Il y a à voir et à entendre chez ces cinq artistes, alors que tous les regards sont braqués sur le dandy fauve au centre de la scène. Celui-là même qui, d’un simple regard, transcende ses histoires ; qui, les mains tendues et les jambes pliées, vit la prestation de ce soir comme une ultime représentation, avec le défi de faire encore mieux que la nuit précédente.
Le corps désarticulé, Arthur se tend, s’étire, s’étend et prolonge chaque mot, chaque vers, chaque cri avec une fougue remarquable, pour passer avec nous dans l’autre dimension : celle non plus du disque, mais de la scène, où tout se vit ensemble pour huit cents âmes, au même instant.

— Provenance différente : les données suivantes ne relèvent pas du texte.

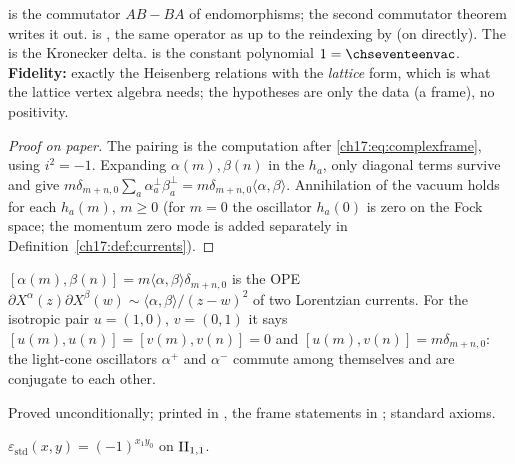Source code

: \begin{dictionary}
 is the commutator $AB-BA$ of endomorphisms; the second commutator theorem writes it out.
 is , the
same operator as  up to the reindexing by
 (on  directly).  The  is the Kronecker delta.
 is the constant polynomial $1=\chseventeenvac$.  \textbf{Fidelity:} exactly the Heisenberg
relations with the \emph{lattice} form, which is what the lattice vertex algebra needs; the hypotheses are
only the data (a frame), no positivity.
\end{dictionary}

\begin{proof}[Proof on paper]
The pairing is the computation after \eqref{ch17:eq:complexframe}, using $i^2=-1$.  Expanding
$\alpha(m),\beta(n)$ in the $h_a$, only diagonal terms survive and give
$m\delta_{m+n,0}\sum_a\alpha^\perp_a\beta^\perp_a=m\delta_{m+n,0}\langle\alpha,\beta\rangle$.  Annihilation of the vacuum
holds for each $h_a(m)$, $m\ge0$ (for $m=0$ the oscillator $h_a(0)$ is zero on the Fock space; the momentum
zero mode is added separately in Definition~\ref{ch17:def:currents}).
\end{proof}

\begin{physics}
$[\alpha(m),\beta(n)]=m\langle\alpha,\beta\rangle\delta_{m+n,0}$ is the OPE $\partial X^\alpha(z)\partial X^\beta(w)\sim
\langle\alpha,\beta\rangle/(z-w)^2$ of two Lorentzian currents.  For the isotropic pair $u=(1,0)$, $v=(0,1)$ it
says $[u(m),u(n)]=[v(m),v(n)]=0$ and $[u(m),v(n)]=m\delta_{m+n,0}$: the light-cone oscillators $\alpha^+$ and
$\alpha^-$ commute among themselves and are conjugate to each other.
\end{physics}

\begin{status}
Proved unconditionally;  printed in
, the frame statements in
; standard axioms.
\end{status}

\begin{definition}\label{ch17:def:stdcocycle}
$\varepsilon_{\mathrm{std}}(x,y)=(-1)^{x_1y_0}$ on $\chseventeenII$.
\end{definition}

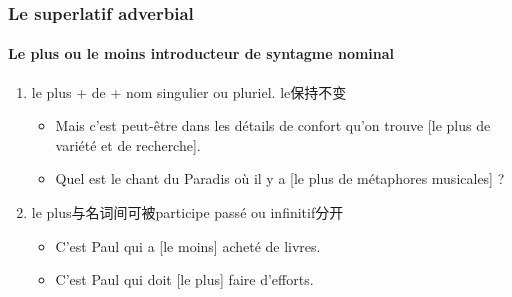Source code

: \documentclass[UTF8]{report}
\begin{document}
\subsubsection{Le superlatif adverbial}

\paragraph{Le plus ou le moins introducteur de syntagme nominal}
\begin{enumerate}
    \item le plus + de + nom singulier ou pluriel. le保持不变
    \begin{itemize}
        \item Mais c’est peut-être dans les détails de confort qu’on trouve [le plus de variété et de recherche]. 
        \item Quel est le chant du Paradis où il y a [le plus de métaphores musicales] ? 
    \end{itemize}
    \item le plus与名词间可被participe passé ou infinitif分开
    \begin{itemize}
        \item C’est Paul qui a [le moins] acheté de livres.
        \item C’est Paul qui doit [le plus] faire d’efforts.
    \end{itemize}
\end{enumerate}
\end{document}
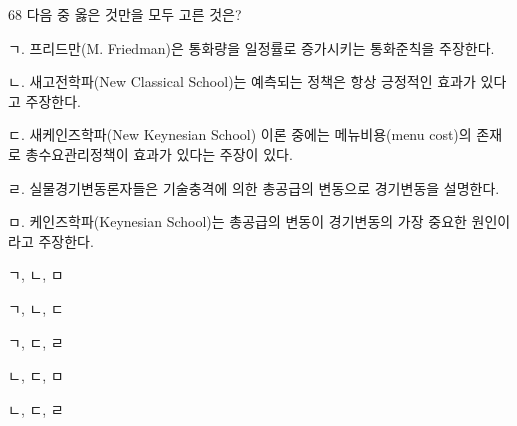 \begin{question}{68}
다음 중 옳은 것만을 모두 고른 것은?
\begin{framedtext}
ㄱ. 프리드만(M. Friedman)은 통화량을 일정률로 증가시키는 통화준칙을 주장한다. \par
ㄴ. 새고전학파(New Classical School)는 예측되는 정책은 항상 긍정적인 효과가 있다고 주장한다. \par
ㄷ. 새케인즈학파(New Keynesian School) 이론 중에는 메뉴비용(menu cost)의 존재로 총수요관리정책이 효과가 있다는 주장이 있다. \par
ㄹ. 실물경기변동론자들은 기술충격에 의한 총공급의 변동으로 경기변동을 설명한다. \par
ㅁ. 케인즈학파(Keynesian School)는 총공급의 변동이 경기변동의 가장 중요한 원인이라고 주장한다.
\end{framedtext}
\begin{choices}
  \item ㄱ, ㄴ, ㅁ
  \item ㄱ, ㄴ, ㄷ
  \item ㄱ, ㄷ, ㄹ
  \item ㄴ, ㄷ, ㅁ
  \item ㄴ, ㄷ, ㄹ
\end{choices}
\end{question}
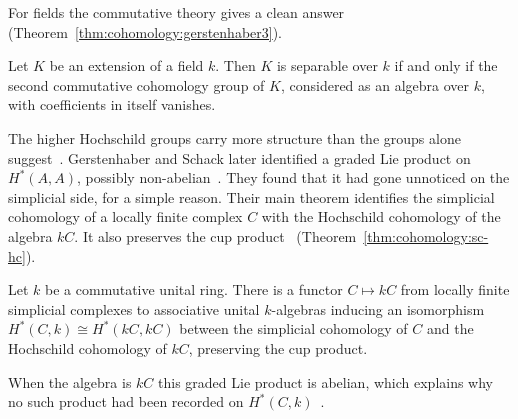 For fields the commutative theory gives a clean answer
(Theorem~\ref{thm:cohomology:gerstenhaber3}).

\begin{theorem}\label{thm:cohomology:gerstenhaber3}
Let $K$ be an extension of a field $k$. Then $K$ is separable over $k$ if and only
if the second commutative cohomology group of $K$, considered as an algebra over
$k$, with coefficients in itself vanishes.
\end{theorem}

The higher Hochschild groups carry more structure than the groups alone
suggest~\cite[p.~144]{GerstenhaberSchack1983}. Gerstenhaber and Schack later
identified a graded Lie product on $H^*(A,A)$, possibly
non-abelian~\cite[p.~144]{GerstenhaberSchack1983}. They found that it had gone
unnoticed on the simplicial side, for a simple reason. Their main theorem
identifies the simplicial cohomology of a locally finite complex $C$ with the
Hochschild cohomology of the algebra $kC$. It also preserves the cup product~
(Theorem~\ref{thm:cohomology:sc-hc})\cite[pp.~143--144]{GerstenhaberSchack1983}.

\begin{theorem}[{SC $=$ HC, \cite[pp.~143--144]{GerstenhaberSchack1983}}]\label{thm:cohomology:sc-hc}
Let $k$ be a commutative unital ring. There is a functor $C \mapsto kC$ from
locally finite simplicial complexes to associative unital $k$-algebras inducing an
isomorphism $H^*(C,k) \cong H^*(kC,kC)$ between the simplicial cohomology of $C$
and the Hochschild cohomology of $kC$, preserving the cup product.
\end{theorem}

When the algebra is $kC$ this graded Lie product is abelian, which explains
why no such product had been recorded on
$H^*(C,k)$~\cite[p.~144]{GerstenhaberSchack1983}.

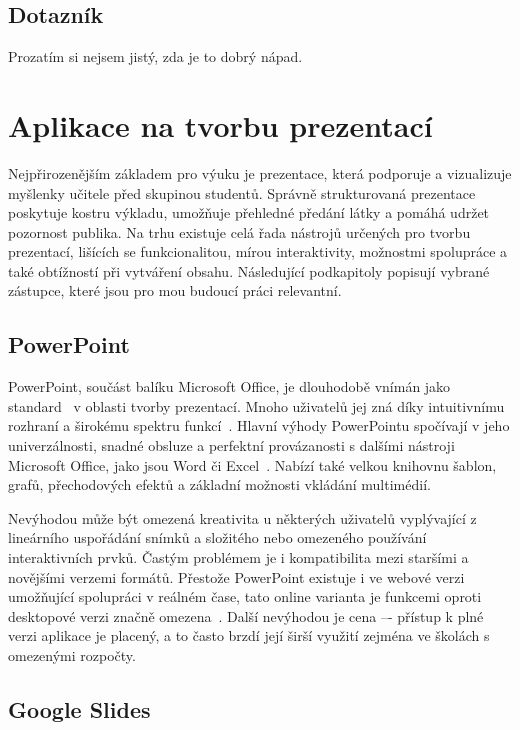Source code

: \subsection{Dotazník}

Prozatím si nejsem jistý, zda je to dobrý nápad.

\section{Aplikace na tvorbu prezentací}

Nejpřirozenějším základem pro výuku je prezentace, která podporuje a vizualizuje myšlenky učitele před skupinou studentů.
Správně strukturovaná prezentace poskytuje kostru výkladu, umožňuje přehledné předání látky a pomáhá udržet pozornost publika.
Na trhu existuje celá řada nástrojů určených pro tvorbu prezentací, lišících se funkcionalitou, mírou interaktivity, možnostmi spolupráce a také obtížností při vytváření obsahu.
Následující podkapitoly popisují vybrané zástupce, které jsou pro mou budoucí práci relevantní.

\subsection{PowerPoint}

PowerPoint, součást balíku Microsoft Office, je dlouhodobě vnímán jako standard~\cite{pp_usage} v oblasti tvorby prezentací.
Mnoho uživatelů jej zná díky intuitivnímu rozhraní a širokému spektru funkcí~\cite{pp_usage}.
Hlavní výhody PowerPointu spočívají v jeho univerzálnosti, snadné obsluze a perfektní provázanosti s dalšími nástroji Microsoft Office, jako jsou Word či Excel~\cite{pp_excel, pp_word}.
Nabízí také velkou knihovnu šablon, grafů, přechodových efektů a základní možnosti vkládání multimédií.

Nevýhodou může být omezená kreativita u některých uživatelů vyplývající z lineárního uspořádání snímků a složitého nebo omezeného používání interaktivních prvků. 
Častým problémem je i kompatibilita mezi staršími a novějšími verzemi formátů.
Přestože PowerPoint existuje i ve webové verzi umožňující spolupráci v reálném čase, tato online varianta je funkcemi oproti desktopové verzi značně omezena~\cite{pp_platforms}.
Další nevýhodou je cena –- přístup k plné verzi aplikace je placený, a to často brzdí její širší využití zejména ve školách s omezenými rozpočty.

\subsection{Google Slides}\label{text:google_slides}

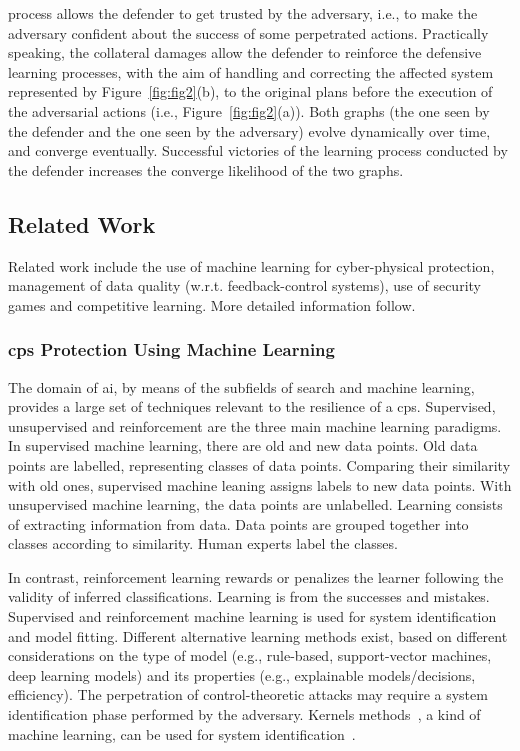 \documentclass[letterpaper, 10pt, conference]{IEEEtran}
\begin{document}
process allows the defender to get trusted by the adversary, i.e., to
make the adversary confident about the success of some perpetrated
actions. Practically speaking, the collateral damages allow the
defender to reinforce the defensive learning processes, with the aim
of handling and correcting the affected system represented by
Figure~\ref{fig:fig2}(b), to the original plans before the execution
of the adversarial actions (i.e., Figure~\ref{fig:fig2}(a)). Both
graphs (the one seen by the defender and the one seen by the
adversary) evolve dynamically over time, and converge eventually.
Successful victories of the learning process conducted by the defender
increases the converge likelihood of the two graphs.

\subsection{Related Work}

Related work include the use of machine learning for cyber-physical
protection, management of data quality (w.r.t. feedback-control
systems), use of security games and competitive learning. More
detailed information follow.

\medskip

\subsubsection{\gls*{cps} Protection Using Machine
Learning}

The domain of \gls*{ai}, by means of the subfields of search and
machine learning, provides a large set of techniques relevant to the
resilience of a \gls*{cps}. Supervised, unsupervised and reinforcement
are the three main machine learning paradigms. In supervised machine
learning, there are old and new data points. Old data points are
labelled, representing classes of data points. Comparing their
similarity with old ones, supervised machine leaning assigns labels to
new data points. With unsupervised machine learning, the data points
are unlabelled. Learning consists of extracting information from data.
Data points are grouped together into classes according to similarity.
Human experts label the classes.

In contrast, reinforcement learning rewards or penalizes the learner
following the validity of inferred classifications. Learning is from
the successes and mistakes. Supervised and reinforcement machine
learning is used for system identification and model fitting.
Different alternative learning methods exist, based on different
considerations on the type of model (e.g., rule-based, support-vector
machines, deep learning models) and its properties (e.g., explainable
models/decisions, efficiency). The perpetration of control-theoretic
attacks \cite{Teixeira2015,smith2015covert} may require a system
identification phase performed by the adversary. Kernels
methods~\cite{shawe2004kernel}, a kind of machine learning, can be
used for system
identification~\cite{PILLONETTO2014657,PILLONETTO201081}.
\end{document}
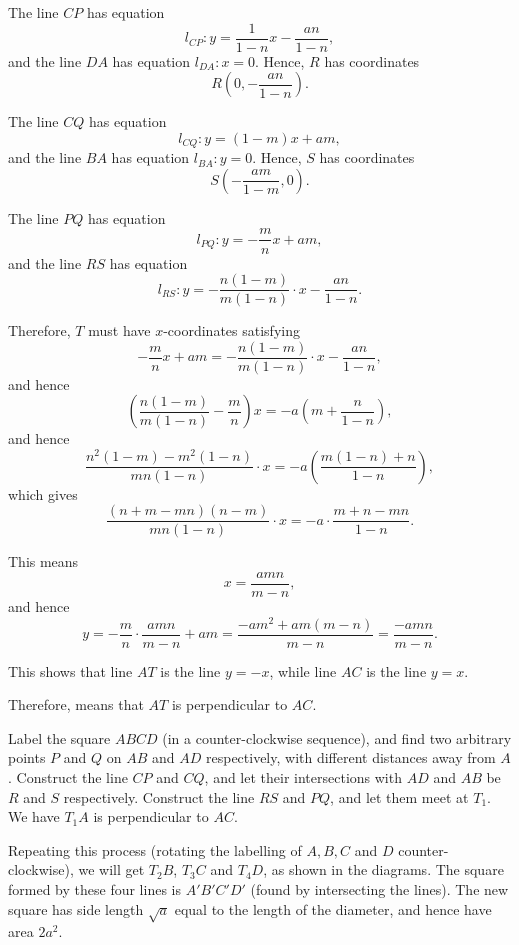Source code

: \Question{\currfilebase}

\begin{center}
    
\end{center}

The line \(CP\) has equation
\[
    l_{CP}: y = \frac{1}{1 - n} x - \frac{an}{1 - n},
\]
and the line \(DA\) has equation \(l_{DA}: x = 0\). Hence, \(R\) has coordinates
\[
    R \left(0, -\frac{an}{1 - n}\right).
\]

The line \(CQ\) has equation
\[
    l_{CQ}: y = (1 - m)x + am,
\]
and the line \(BA\) has equation \(l_{BA}: y = 0\). Hence, \(S\) has coordinates
\[
    S \left(-\frac{am}{1 - m}, 0\right).
\]

The line \(PQ\) has equation
\[
    l_{PQ}: y = - \frac{m}{n} x + am,
\]
and the line \(RS\) has equation
\[
    l_{RS}: y = -\frac{n (1 - m)}{m (1 - n)} \cdot x - \frac{an}{1 - n}.
\]

Therefore, \(T\) must have \(x\)-coordinates satisfying
\[
    - \frac{m}{n} x + am = - \frac{n (1 - m)}{m (1 - n)} \cdot x - \frac{an}{1 - n},
\]
and hence
\[
    \left(\frac{n (1 - m)}{m (1 - n)} - \frac{m}{n}\right)x = - a \left(m + \frac{n}{1 - n}\right),
\]
and hence
\[
    \frac{n^2 (1 - m) - m^2 (1 - n)}{mn (1 - n)} \cdot x = -a \left(\frac{m (1 - n) + n}{1 - n}\right),
\]
which gives
\[
    \frac{(n + m - mn)(n - m)}{mn (1 - n)} \cdot x = -a \cdot \frac{m + n - mn}{1 - n}.
\]

This means
\[
    x = \frac{amn}{m - n},
\]
and hence
\[
    y = - \frac{m}{n} \cdot \frac{amn}{m - n} + am = \frac{-am^2 + am(m - n)}{m - n} = \frac{-amn}{m - n}.
\]

This shows that line \(AT\) is the line \(y = -x\), while line \(AC\) is the line \(y = x\).

Therefore, means that \(AT\) is perpendicular to \(AC\).

\begin{center}
    
\end{center}

Label the square \(ABCD\) (in a counter-clockwise sequence), and find two arbitrary points \(P\) and \(Q\) on \(AB\) and \(AD\) respectively, with different distances away from \(A\). Construct the line \(CP\) and \(CQ\), and let their intersections with \(AD\) and \(AB\) be \(R\) and \(S\) respectively. Construct the line \(RS\) and \(PQ\), and let them meet at \(T_1\). We have \(T_1 A\) is perpendicular to \(AC\).

Repeating this process (rotating the labelling of \(A, B, C\) and \(D\) counter-clockwise), we will get \(T_2 B\), \(T_3 C\) and \(T_4 D\), as shown in the diagrams. The square formed by these four lines is \(A' B' C' D'\) (found by intersecting the lines). The new square has side length \(\sqrt{a}\) equal to the length of the diameter, and hence have area \(2a^2\).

L’énergie collective déployée dans les premiers rangs jusqu’au public des lointaines estrades, sur « Boeing », viendra dissiper les dernières résistances sur l’incomparable « La Malinche », conclusion frénétique et embrasée d’un set conquérant et convaincu.
En onze morceaux, conclus par une reprise superbe de « Je t’ai toujours aimée » des Belges Polyphonic Size, le quintet parisien aura fait don de sa science des belles et fortes sensations, des mélodies entêtantes et envoûtantes, et aura réussi à marquer de sa belle et sincère présence une salle qui aura rarement aussi chaudement vécu la chanson française l’un des derniers soirs d’hiver.